-- EXERCISE BRIEF --
Records follow. Copy every line with "noreferrer".

DATA UNDER STUDY START

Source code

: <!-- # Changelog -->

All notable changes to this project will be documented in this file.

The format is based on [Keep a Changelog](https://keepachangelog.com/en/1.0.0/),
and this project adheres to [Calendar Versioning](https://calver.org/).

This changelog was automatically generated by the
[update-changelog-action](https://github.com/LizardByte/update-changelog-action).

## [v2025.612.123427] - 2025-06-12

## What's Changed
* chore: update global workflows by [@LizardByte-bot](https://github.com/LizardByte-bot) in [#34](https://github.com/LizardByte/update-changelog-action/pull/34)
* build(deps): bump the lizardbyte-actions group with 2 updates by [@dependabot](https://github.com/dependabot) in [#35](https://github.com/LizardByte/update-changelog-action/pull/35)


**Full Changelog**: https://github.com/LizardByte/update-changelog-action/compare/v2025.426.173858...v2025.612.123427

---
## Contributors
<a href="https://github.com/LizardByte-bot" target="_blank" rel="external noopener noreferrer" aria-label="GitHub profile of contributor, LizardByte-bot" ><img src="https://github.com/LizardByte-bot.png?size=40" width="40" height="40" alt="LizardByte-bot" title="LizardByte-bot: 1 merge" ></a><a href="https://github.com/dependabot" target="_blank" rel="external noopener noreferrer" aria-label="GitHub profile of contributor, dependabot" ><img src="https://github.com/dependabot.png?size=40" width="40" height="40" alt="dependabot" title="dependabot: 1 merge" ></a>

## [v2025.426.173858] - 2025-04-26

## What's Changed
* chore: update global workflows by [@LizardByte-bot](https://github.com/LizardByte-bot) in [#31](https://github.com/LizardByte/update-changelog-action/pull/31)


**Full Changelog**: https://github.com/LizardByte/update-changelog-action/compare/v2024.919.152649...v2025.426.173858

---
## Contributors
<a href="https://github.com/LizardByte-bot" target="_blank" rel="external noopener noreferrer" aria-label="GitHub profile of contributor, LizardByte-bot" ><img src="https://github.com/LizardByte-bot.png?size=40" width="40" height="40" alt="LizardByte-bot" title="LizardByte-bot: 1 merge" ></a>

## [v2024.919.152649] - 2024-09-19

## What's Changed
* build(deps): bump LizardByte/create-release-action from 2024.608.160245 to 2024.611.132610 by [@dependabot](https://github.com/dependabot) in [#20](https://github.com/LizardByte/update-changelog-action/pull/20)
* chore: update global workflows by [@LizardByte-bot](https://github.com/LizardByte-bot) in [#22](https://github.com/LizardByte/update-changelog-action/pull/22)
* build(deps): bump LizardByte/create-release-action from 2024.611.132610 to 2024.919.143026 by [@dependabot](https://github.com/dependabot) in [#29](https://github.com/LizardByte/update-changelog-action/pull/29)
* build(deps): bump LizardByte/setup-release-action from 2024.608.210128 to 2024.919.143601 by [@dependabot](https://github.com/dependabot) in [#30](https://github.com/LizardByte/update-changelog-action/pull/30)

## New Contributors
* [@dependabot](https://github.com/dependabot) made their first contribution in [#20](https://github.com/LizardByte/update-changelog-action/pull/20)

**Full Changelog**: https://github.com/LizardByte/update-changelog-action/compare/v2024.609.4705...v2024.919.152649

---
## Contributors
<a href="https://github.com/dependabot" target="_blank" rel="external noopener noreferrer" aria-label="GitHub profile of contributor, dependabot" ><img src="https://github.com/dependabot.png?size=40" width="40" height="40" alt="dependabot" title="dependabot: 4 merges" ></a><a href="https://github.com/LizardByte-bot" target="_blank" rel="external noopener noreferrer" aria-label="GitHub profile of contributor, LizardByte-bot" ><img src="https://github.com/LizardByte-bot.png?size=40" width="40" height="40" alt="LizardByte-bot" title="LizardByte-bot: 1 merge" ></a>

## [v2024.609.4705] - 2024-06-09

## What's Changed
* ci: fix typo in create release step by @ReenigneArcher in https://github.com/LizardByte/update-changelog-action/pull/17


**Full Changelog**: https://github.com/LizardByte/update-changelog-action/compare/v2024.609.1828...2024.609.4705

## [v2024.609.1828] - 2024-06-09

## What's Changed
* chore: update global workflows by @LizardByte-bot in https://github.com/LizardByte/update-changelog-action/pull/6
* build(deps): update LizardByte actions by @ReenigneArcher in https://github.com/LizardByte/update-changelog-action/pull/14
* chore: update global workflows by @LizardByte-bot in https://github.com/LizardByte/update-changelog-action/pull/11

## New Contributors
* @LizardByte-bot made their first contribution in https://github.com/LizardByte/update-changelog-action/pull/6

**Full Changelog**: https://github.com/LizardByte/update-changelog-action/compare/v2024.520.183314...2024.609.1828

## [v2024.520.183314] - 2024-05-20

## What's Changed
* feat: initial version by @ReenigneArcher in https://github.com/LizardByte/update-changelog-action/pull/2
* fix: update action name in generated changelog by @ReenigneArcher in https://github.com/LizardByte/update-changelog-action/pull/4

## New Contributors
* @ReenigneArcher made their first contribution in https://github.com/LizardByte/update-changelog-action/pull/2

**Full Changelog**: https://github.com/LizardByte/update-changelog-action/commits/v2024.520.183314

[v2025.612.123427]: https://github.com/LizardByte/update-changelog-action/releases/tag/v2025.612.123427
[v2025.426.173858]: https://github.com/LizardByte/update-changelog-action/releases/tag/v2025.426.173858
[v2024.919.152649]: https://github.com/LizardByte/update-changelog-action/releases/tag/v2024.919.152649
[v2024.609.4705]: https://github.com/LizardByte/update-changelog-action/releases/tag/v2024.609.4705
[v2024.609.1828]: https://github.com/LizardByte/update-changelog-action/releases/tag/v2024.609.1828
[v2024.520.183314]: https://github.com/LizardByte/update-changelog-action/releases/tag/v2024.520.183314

DATA UNDER STUDY END

-- EXERCISE RESULT --
<a href="https://github.com/LizardByte-bot" target="_blank" rel="external noopener noreferrer" aria-label="GitHub profile of contributor, LizardByte-bot" ><img src="https://github.com/LizardByte-bot.png?size=40" width="40" height="40" alt="LizardByte-bot" title="LizardByte-bot: 1 merge" ></a><a href="https://github.com/dependabot" target="_blank" rel="external noopener noreferrer" aria-label="GitHub profile of contributor, dependabot" ><img src="https://github.com/dependabot.png?size=40" width="40" height="40" alt="dependabot" title="dependabot: 1 merge" ></a>
<a href="https://github.com/LizardByte-bot" target="_blank" rel="external noopener noreferrer" aria-label="GitHub profile of contributor, LizardByte-bot" ><img src="https://github.com/LizardByte-bot.png?size=40" width="40" height="40" alt="LizardByte-bot" title="LizardByte-bot: 1 merge" ></a>
<a href="https://github.com/dependabot" target="_blank" rel="external noopener noreferrer" aria-label="GitHub profile of contributor, dependabot" ><img src="https://github.com/dependabot.png?size=40" width="40" height="40" alt="dependabot" title="dependabot: 4 merges" ></a><a href="https://github.com/LizardByte-bot" target="_blank" rel="external noopener noreferrer" aria-label="GitHub profile of contributor, LizardByte-bot" ><img src="https://github.com/LizardByte-bot.png?size=40" width="40" height="40" alt="LizardByte-bot" title="LizardByte-bot: 1 merge" ></a>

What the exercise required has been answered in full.